Pour M. Renaud Bentégeat, Président de CCI France International, ce serait un « net progrès ». Pour lui, « les CCE, CCIFI et représentants de l'administration devraient se retrouver dans cette démarche » de reconnaissance de l'entreprise française à l'étranger.

Proposition 2 : confier à un « comité d'identification des EFE », placé sous la responsabilité des services économiques des ambassades, et constitué de toutes les parties prenantes du commerce extérieur, le soin de recenser localement les entreprises françaises de au vu de la méthodologie élaborée par le Conseil national de l'information statistique (CNIS).

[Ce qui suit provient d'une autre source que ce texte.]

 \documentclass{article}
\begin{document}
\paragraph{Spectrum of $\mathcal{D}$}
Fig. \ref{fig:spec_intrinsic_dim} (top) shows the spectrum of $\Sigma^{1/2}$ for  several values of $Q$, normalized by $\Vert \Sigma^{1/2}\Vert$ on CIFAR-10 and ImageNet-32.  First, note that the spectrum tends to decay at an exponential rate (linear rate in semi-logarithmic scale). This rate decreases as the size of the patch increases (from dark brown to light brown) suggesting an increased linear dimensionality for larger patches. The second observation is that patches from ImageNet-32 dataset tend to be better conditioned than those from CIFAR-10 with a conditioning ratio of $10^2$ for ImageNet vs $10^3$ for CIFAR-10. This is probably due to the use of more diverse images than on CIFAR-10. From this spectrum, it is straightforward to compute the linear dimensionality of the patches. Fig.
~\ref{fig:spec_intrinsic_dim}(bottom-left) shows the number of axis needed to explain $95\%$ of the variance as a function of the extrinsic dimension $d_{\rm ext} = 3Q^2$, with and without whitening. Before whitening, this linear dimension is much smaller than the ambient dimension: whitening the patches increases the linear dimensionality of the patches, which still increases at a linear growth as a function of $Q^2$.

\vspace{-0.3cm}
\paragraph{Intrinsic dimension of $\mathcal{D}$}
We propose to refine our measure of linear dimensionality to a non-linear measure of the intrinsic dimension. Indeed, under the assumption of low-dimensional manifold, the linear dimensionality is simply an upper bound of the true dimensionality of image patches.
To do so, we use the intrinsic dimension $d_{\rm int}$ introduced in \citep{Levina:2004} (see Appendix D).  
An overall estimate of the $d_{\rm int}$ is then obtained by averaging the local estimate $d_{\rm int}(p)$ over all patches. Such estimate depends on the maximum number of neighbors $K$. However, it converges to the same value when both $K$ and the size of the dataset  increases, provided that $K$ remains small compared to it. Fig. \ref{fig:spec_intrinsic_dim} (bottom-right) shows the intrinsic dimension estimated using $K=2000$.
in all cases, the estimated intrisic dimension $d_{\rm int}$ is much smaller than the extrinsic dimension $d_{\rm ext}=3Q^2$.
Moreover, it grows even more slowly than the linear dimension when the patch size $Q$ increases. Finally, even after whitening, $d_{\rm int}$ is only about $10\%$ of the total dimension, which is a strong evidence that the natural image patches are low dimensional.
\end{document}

3. Développer les études comparatives des politiques de nos principaux partenaires commerciaux

Lors de la table-ronde du 26 novembre 2020 organisée par la Délégation aux entreprises du Sénat, M. Gabriel Cumenge, sous-directeur Financement international des entreprises de la Direction Générale du Trésor (DGT) au ministère de l'Economie et des Finances, a annoncé que « les résultats d'une première enquête sur l'existence de dispositifs comparables dans les autres pays européens » seraient attendus pour la fin du mois de décembre.

La Délégation aux entreprises du Sénat a effectué, avec l'aide des services économiques des ambassades dans les pays qui sont nos principaux partenaires commerciaux, un recensement rapide des dispositifs d'aide existants.

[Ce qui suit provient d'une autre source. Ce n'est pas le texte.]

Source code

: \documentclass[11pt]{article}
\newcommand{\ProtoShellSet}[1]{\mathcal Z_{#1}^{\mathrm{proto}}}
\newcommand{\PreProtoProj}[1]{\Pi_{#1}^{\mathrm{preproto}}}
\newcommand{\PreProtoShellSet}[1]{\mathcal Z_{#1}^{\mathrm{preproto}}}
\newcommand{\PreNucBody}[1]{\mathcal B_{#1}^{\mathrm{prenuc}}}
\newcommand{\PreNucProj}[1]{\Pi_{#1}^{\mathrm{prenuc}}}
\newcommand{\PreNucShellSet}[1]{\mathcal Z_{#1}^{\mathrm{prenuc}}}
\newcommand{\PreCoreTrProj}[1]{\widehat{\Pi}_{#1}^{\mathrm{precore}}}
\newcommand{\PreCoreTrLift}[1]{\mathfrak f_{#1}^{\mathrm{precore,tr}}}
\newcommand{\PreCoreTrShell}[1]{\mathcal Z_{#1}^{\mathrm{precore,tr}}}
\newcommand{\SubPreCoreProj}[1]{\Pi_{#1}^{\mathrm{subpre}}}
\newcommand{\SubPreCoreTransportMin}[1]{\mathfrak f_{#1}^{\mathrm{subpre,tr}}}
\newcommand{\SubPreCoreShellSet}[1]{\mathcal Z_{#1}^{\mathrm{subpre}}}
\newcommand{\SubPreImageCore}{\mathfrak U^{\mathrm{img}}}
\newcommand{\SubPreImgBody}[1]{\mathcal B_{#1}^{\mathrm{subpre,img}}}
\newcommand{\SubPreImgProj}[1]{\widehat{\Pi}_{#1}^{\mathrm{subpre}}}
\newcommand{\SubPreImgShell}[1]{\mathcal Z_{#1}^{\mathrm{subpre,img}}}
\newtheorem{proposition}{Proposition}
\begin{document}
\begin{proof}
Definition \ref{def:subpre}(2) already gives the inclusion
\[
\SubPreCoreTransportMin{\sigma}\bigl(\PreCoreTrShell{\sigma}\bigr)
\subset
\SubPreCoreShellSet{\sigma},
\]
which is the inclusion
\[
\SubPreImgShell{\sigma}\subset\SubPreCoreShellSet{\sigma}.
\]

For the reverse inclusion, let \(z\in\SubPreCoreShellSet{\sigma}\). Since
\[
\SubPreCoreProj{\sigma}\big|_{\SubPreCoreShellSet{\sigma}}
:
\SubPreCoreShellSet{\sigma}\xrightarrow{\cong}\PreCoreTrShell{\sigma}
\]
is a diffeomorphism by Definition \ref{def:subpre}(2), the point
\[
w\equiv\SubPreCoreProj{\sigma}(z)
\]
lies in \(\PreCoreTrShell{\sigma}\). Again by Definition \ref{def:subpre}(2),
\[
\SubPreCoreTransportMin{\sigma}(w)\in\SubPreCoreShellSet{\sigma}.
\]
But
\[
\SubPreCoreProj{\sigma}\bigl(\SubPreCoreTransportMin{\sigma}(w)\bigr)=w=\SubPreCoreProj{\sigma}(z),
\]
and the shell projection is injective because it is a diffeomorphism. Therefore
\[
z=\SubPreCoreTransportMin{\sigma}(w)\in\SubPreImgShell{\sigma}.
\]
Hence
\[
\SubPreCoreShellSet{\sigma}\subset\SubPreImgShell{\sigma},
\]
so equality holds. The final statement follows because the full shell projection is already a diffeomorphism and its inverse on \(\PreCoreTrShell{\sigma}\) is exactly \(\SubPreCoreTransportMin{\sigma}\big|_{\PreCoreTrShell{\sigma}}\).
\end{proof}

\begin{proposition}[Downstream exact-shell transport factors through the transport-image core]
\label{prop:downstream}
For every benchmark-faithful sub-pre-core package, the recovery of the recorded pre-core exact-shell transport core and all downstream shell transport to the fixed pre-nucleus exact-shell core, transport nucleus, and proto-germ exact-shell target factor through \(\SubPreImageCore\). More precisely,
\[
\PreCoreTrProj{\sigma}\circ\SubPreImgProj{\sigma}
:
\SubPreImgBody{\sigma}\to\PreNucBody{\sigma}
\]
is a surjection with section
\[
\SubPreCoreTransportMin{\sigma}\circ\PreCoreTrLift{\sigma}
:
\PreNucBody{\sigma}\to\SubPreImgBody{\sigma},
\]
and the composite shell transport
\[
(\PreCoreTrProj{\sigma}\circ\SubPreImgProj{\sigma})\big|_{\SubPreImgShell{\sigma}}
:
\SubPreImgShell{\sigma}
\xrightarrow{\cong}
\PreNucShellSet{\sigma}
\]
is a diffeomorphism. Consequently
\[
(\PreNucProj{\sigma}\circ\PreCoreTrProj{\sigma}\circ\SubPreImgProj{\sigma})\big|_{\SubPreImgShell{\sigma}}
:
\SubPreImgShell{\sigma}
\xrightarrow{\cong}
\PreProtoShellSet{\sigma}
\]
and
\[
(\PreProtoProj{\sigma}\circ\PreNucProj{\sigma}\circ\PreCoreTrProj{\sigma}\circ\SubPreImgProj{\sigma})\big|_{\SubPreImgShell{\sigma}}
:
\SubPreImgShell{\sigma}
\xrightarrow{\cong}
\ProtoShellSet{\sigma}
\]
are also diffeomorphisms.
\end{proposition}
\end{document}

Il convient de pérenniser ce travail de veille.

Proposition 3 : pérenniser le travail de veille des dispositifs d'aides de nos principaux partenaires commerciaux à leurs propres ressortissants implantés à l'étranger.


* 9 Voir les articles L. 561-2-2,L. 561-46 à L. 561-50, R. 561-1 à R. 561-3etR. 561-55 à R. 561-63 du code monétaire et financier.

* 10 « FRIBS : un nouveau cadre commun pour les statistiques d'entreprises européennes » Christel Colin, directrice des statistiques d'entreprises, INSEE, Courrier des statistiques, N3, décembre 2019.